## [Problem to solve]
Retype the entries exactly. Include every line.

## [Stored data entries]
———

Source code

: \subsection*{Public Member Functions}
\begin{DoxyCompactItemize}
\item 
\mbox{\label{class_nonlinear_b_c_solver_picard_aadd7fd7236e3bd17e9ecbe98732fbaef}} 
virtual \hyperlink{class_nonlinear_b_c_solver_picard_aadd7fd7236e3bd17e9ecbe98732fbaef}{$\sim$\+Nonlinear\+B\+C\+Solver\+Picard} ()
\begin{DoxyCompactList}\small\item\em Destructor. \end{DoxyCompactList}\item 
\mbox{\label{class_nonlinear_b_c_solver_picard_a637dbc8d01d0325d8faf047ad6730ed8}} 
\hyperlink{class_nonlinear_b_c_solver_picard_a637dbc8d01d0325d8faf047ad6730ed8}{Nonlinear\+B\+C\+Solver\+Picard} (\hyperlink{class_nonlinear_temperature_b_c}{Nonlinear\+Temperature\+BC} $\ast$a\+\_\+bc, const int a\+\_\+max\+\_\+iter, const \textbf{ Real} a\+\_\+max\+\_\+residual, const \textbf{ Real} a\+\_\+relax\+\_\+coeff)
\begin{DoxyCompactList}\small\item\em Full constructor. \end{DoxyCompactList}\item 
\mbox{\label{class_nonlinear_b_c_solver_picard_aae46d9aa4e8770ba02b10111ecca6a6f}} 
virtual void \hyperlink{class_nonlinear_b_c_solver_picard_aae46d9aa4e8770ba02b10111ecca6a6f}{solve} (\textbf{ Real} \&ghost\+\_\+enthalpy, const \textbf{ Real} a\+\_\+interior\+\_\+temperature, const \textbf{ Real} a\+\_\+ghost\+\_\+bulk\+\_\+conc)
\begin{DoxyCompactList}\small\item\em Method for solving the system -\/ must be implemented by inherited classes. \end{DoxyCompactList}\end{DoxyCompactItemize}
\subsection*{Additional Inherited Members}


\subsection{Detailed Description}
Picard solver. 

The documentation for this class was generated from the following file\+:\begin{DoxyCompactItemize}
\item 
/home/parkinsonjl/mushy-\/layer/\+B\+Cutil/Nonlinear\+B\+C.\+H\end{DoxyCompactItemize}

———

## [Answer below]
Source code

: \subsection*{Public Member Functions}
\begin{DoxyCompactItemize}
\item 
\mbox{\label{class_nonlinear_b_c_solver_picard_aadd7fd7236e3bd17e9ecbe98732fbaef}} 
virtual \hyperlink{class_nonlinear_b_c_solver_picard_aadd7fd7236e3bd17e9ecbe98732fbaef}{$\sim$\+Nonlinear\+B\+C\+Solver\+Picard} ()
\begin{DoxyCompactList}\small\item\em Destructor. \end{DoxyCompactList}\item 
\mbox{\label{class_nonlinear_b_c_solver_picard_a637dbc8d01d0325d8faf047ad6730ed8}} 
\hyperlink{class_nonlinear_b_c_solver_picard_a637dbc8d01d0325d8faf047ad6730ed8}{Nonlinear\+B\+C\+Solver\+Picard} (\hyperlink{class_nonlinear_temperature_b_c}{Nonlinear\+Temperature\+BC} $\ast$a\+\_\+bc, const int a\+\_\+max\+\_\+iter, const \textbf{ Real} a\+\_\+max\+\_\+residual, const \textbf{ Real} a\+\_\+relax\+\_\+coeff)
\begin{DoxyCompactList}\small\item\em Full constructor. \end{DoxyCompactList}\item 
\mbox{\label{class_nonlinear_b_c_solver_picard_aae46d9aa4e8770ba02b10111ecca6a6f}} 
virtual void \hyperlink{class_nonlinear_b_c_solver_picard_aae46d9aa4e8770ba02b10111ecca6a6f}{solve} (\textbf{ Real} \&ghost\+\_\+enthalpy, const \textbf{ Real} a\+\_\+interior\+\_\+temperature, const \textbf{ Real} a\+\_\+ghost\+\_\+bulk\+\_\+conc)
\begin{DoxyCompactList}\small\item\em Method for solving the system -\/ must be implemented by inherited classes. \end{DoxyCompactList}\end{DoxyCompactItemize}
\subsection*{Additional Inherited Members}


\subsection{Detailed Description}
Picard solver. 

The documentation for this class was generated from the following file\+:\begin{DoxyCompactItemize}
\item 
/home/parkinsonjl/mushy-\/layer/\+B\+Cutil/Nonlinear\+B\+C.\+H\end{DoxyCompactItemize}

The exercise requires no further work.